Syncronized

When Mallie Bee was just a wee one, her and her friend spent five summers doing synchronized swimming at the local pool.  For $90.00 you could get somebody to Wear. Your. Kid. Out. Every. Morning.  I knew where to spend my bucks.

That’s when I discovered how grueling a sport it is.  Practice every morning and it doesn’t matter the temperature.  Pointing the toes.  Treading water.  Holding your breath and then holding it some more.  Sucking in water and spitting it out.  And don’t forget to smile when you pop out of the water so people think it’s fun.

The grand finale of the season was The Big Show on a Sunday summer’s eve with lights, music, an announcer and a snack bar.  It’s a big deal here in Mayberry.

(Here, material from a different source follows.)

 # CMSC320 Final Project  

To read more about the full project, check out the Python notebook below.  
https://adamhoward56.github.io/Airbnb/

When it was her last year, we decided to indulge in some pre-show gin and tonics with our neighbors.  The Big Daddy had three, and by the time the show started it was all I could do to keep him from falling off his lawn chair.

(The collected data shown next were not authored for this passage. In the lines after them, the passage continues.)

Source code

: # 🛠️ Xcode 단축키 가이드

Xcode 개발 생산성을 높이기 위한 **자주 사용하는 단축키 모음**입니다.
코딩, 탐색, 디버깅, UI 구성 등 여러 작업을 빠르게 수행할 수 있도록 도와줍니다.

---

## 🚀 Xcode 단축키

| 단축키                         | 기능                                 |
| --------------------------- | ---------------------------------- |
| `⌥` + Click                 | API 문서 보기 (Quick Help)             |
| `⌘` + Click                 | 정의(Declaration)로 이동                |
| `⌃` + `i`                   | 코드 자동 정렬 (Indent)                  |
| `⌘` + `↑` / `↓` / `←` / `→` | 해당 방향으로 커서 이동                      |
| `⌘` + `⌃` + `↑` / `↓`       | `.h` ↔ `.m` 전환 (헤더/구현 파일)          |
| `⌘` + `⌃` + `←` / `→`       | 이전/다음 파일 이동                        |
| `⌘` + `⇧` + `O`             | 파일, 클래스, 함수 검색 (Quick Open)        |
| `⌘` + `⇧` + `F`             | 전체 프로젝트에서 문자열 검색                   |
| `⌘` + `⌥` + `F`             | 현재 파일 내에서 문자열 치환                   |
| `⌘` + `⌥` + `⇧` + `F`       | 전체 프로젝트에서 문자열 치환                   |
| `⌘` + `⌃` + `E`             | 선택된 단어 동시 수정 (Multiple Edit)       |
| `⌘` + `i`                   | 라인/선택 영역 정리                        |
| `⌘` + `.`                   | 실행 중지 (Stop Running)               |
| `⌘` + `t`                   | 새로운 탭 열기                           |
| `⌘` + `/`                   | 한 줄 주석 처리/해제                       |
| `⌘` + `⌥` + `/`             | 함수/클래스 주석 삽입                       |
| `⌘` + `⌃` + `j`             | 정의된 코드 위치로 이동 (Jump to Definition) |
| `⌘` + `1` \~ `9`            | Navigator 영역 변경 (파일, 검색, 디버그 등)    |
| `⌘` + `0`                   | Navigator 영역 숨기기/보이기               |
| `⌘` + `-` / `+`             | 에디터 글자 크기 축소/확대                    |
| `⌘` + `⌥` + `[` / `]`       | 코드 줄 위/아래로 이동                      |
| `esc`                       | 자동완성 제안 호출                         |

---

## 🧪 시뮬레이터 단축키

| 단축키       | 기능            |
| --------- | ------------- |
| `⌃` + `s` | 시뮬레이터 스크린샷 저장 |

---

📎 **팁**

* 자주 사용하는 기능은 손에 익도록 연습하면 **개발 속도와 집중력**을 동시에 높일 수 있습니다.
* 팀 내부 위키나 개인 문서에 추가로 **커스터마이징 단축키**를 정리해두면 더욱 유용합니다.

After the final routine and thunderous applause from the crowd, there was usually some thank you speeches, but that year there was a commotion on the pool deck.  Oh dear, I think somebody got sick.  The Big Daddy tried to get up to see, but whoa Nellie, he was feeling those gin and tonics.  The Boy Child said, “I think it was Mal.  Yeah, Mom, I’m pretty sure she was the barfer.”    

No, no, it’s not her.  It can’t be her.  Of all these girls here, it cannot possibly be her.

He would not stop laughing and The Big Daddy sat in his lawn chair yammering about The Milky Way and I was steeeeressed.

When it was all over our little mermaid came and got us.  We congratulated her on a great show and she said, “Did you guys see me puke when I got out of the pool?”

Synchronized swimming may look pretty, but when The Hillbillies decide to come out and give it a try you’ve got yourself a shit show.